Odio contro i poveri e necessità di organizzazione

6 / 8 / 2023

Spesso negli ultimi anni si è parlato di “guerra ai poveri”: si pensi all’austerity, ai diktat della governance finanziaria, all’arroganza e la violenza con cui le élite capitaliste continuano ad accaparrarsi risorse ormai al limite della loro riproducibilità. Eppure, quello che sta facendo il governo guidato da Giorgia Meloni in Italia ha qualcosa di ancora più tremendo, perché sembra la piena affermazione politica e istituzionale della controrivoluzione neoliberale iniziata ormai alcuni decenni fa.

Non solo la fine del reddito di cittadinanza, che dal 1° gennaio 2024 cesserà anche formalmente di esistere, ma l’intera narrazione politica del governo e delle sue propaggini è intrisa di un odio nei confronti dei poveri e della povertà che non trova eguali nel nostro Paese. Tra gli episodi più sconcertanti delle ultime settimane c’è la negazione del contro-congresso di Cernobbio organizzato da Sbilanciamoci e che si tiene in contemporanea con il noto Forum Ambrosetti, il congresso dei padroni che rappresenta dalla metà degli anni Settanta una piccola Davos italiana.

Si tratta di un episodio che deve farci riflettere sulla questione della modernità e della post-modernità, che già avevo affrontato in un recente articolo. Una questione che ripropone quei cortocircuiti tra il “vecchio” ed il “nuovo” riproposta da una visione non lineare della storia. Il governo di Georgia Meloni ne è la dimostrazione lampante: abolizione del reddito di cittadinanza, rifiuto di un salario minimo con argomenti dl tutto pretestuosi, ossia il fatto che questo andrebbe a danno dei lavoratori, che vanno affidati alla contrattazione collettiva. Argomento assurdo, se si pensa all’ enorme massa di lavoro precario, sottopagato, o addirittura non pagato su cui si regge l’economia nazionale: chi ha un contratto di lavoro che danno potrebbe avere se si stabiliscono dei termini minimi salariali al di sotto dei quali non si può andare, come avviene in tutta Europa?

Questo è solo uno dei tanti esempi dell’odio contro la povertà, che caratterizza questo governo di estrema destra, il suo totale asservimento alla logica dei padroni. Il ragionamento si spinge lontano, fino alle origini dello Stato moderno. Sappiamo bene come sia Thomas Hobbes uno dei fautori del concetto di sovranità assoluta: ogni individuo, per natura, è portato a perseguire i suoi interessi individuali, in competizione con tutti gli altri e per evitare la guerra sociale di tutti contro tutti e garantire la pace sociale ciascuno deve rinunciare alla propria sovranità in nome del” sovrano assoluto”, alla cui volontà ognuno deve piegarsi per il bene comune. Non riecheggiano questi concetti forse quelli di Margareth Thatcher quando afferma “La società non esiste, esistono solo gli individui”? Cortocircuiti!
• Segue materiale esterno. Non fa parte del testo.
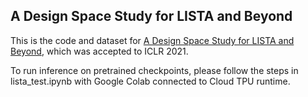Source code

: A Design Space Study for LISTA and Beyond
------------------------------------------------------------------------

This is the code and dataset for [A Design Space Study for LISTA and Beyond](https://openreview.net/forum?id=GMgHyUPrXa),
which was accepted to ICLR 2021.

To run inference on pretrained checkpoints, please follow the steps in lista_test.ipynb with Google Colab connected to Cloud TPU runtime.
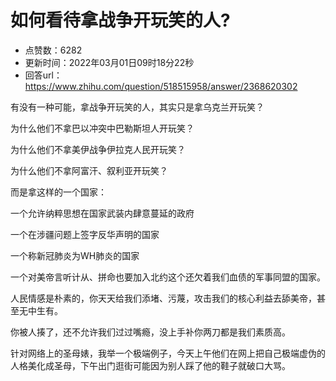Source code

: # 如何看待拿战争开玩笑的人?
- 点赞数：6282
- 更新时间：2022年03月01日09时18分22秒
- 回答url：https://www.zhihu.com/question/518515958/answer/2368620302
<body>
 <p data-pid="7lv01Rpf">有没有一种可能，拿战争开玩笑的人，其实只是拿乌克兰开玩笑？</p>
 <p data-pid="I_hSuIrM">为什么他们不拿巴以冲突中巴勒斯坦人开玩笑？</p>
 <p data-pid="noS6Jnzg">为什么他们不拿美伊战争伊拉克人民开玩笑？</p>
 <p data-pid="coKNqcGz">为什么他们不拿阿富汗、叙利亚开玩笑？</p>
 <p data-pid="mNTtW5Sl">而是拿这样的一个国家：</p>
 <p data-pid="U7w0Mwxh">一个允许纳粹思想在国家武装内肆意蔓延的政府</p>
 <p data-pid="us4VT9jH">一个在涉疆问题上签字反华声明的国家</p>
 <p data-pid="hb70tA6C">一个称新冠肺炎为WH肺炎的国家</p>
 <p data-pid="Pkbpv7gB">一个对美帝言听计从、拼命也要加入北约这个还欠着我们血债的军事同盟的国家。</p>
 <p data-pid="wMK-uKI6">人民情感是朴素的，你天天给我们添堵、污蔑，攻击我们的核心利益去舔美帝，甚至无中生有。</p>
 <p data-pid="81gNDZyq">你被人揍了，还不允许我们过过嘴瘾，没上手补你两刀都是我们素质高。</p>
 <p data-pid="ni_bKpiJ">针对网络上的圣母婊，我举一个极端例子，今天上午他们在网上把自己极端虚伪的人格美化成圣母，下午出门逛街可能因为别人踩了他的鞋子就破口大骂。</p>
 <p></p>
</body>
In realtà, quando Hobbes getta le fondamenta dello stato moderno, siamo già nell’epoca della genesi del capitalismo industriale in Inghilterra, le enclosures, lo spossessamento dei contadini delle terre comuni, la trasformazione di essi in una massa di poveri costretti a migrare nelle città industriali, a trasformarsi in proletariato, sottoposto a un duro disciplinamento nelle workhouses e ad uno sfruttamento selvaggio nelle prime fabbriche. Solo le lotte operaie e proletarie riuscirono a conquistare diritti, sulla riduzione della giornata lavorativa, sul salario. Solo la lotta di classe contro classe è riuscita a costituire forme collettive di emancipazione ai dispositivi politici e sociali di assoggettamento- E così lungo i secoli, passando per la rivoluzione francese e la costruzione dello “stato di diritto”, al quale Marx non risparmiò la sua critica corrosiva, “eguaglianza formale, diseguaglianza reale”, nella Critica alla filosofia hegeliana del diritto pubblico.

Sta di fatto che questi argomenti sono attuali perché emergono, seppure in forme nuove, anche oggi: come all’origine dello stato moderno, la paura delle moltitudini dei “poveri”, potenziale o reale che sia, permane nelle classi dominanti. E i fatti lo dimostrano, nell’aumento della repressione, nella guerra globale permanente, nella priorità che ha il profitto nei confronti della vita. Per questa ragione è necessario che la forza potenziale dei movimenti moltitudinari deve trasformarsi in organizzazione di classe e darsi una progettualità comune per il “comune”.